Cuando un bebé aprende su lengua materna, está incorporando mucho más que las palabras. Un idioma lleva inscrito en sí mismo la cultura que lo produjo, en las características de su estructura, que determina una cierta organización del pensamiento, y también como portador de alusiones, refranes, rimas, chistes y canciones que lo conforman. Cuando le cantamos por primera vez a un bebé «Que llueva, que llueva, la Virgen de la Cueva» lo estamos introduciendo en una cadena de asociaciones que lo llevarán a entenderse de forma más sutil y compleja con quienes compartan su experiencia de la lengua.
En japonés no es posible referirse a uno mismo en forma directa, es incorrecto por razones gramaticales empezar una frase diciendo «yo». En inglés no existe la forma «se rompió», it broke.
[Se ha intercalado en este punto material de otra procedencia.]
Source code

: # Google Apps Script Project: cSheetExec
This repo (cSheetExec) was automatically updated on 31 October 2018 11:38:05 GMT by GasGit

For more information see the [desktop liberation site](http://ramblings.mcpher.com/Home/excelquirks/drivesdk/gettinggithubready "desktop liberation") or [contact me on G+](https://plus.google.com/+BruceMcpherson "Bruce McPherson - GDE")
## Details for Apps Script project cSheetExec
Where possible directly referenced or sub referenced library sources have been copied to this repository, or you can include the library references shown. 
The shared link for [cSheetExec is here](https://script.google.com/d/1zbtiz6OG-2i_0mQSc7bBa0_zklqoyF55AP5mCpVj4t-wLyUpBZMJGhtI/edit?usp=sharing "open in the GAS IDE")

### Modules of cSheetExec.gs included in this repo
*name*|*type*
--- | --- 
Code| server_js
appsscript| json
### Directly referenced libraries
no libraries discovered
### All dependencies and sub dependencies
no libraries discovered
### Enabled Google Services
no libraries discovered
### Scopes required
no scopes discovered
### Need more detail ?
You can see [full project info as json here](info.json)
Será, en todo caso, it got broken, lo que incluye a un agente causal. Las cosas no «se rompen», alguien las rompe: decir «se rompió» es un error gramatical que suelen cometer los chicos y que hace reír a los adultos. Un error cuya corrección marca, además, una posición cultural frente a la cuestión de la responsabilidad personal.
Un idioma es un punto de vista, una forma de enfrentar el caos de la experiencia y reducirlo a la escala de la comprensión humana, que necesita cierto ordenamiento, cierta clasificación. El funcionamiento de nuestra mente exige la generalización, y eso es lo que hace el lenguaje. Y cada idioma generaliza, es decir, clasifica, a su manera. Todos usamos estos casilleros naturalmente, sin pensarlo. Pero los escritores necesitamos recuperar la conciencia de este sistema que nos organiza el mundo para ser capaces de desafiarlo y encontrar así nuevos sentidos. Debemos estar constantemente atentos a las vallas que cuadriculan la experiencia para poder saltarlas, romperlas, para proponer una nueva construcción que permita ver la realidad desde otro ángulo.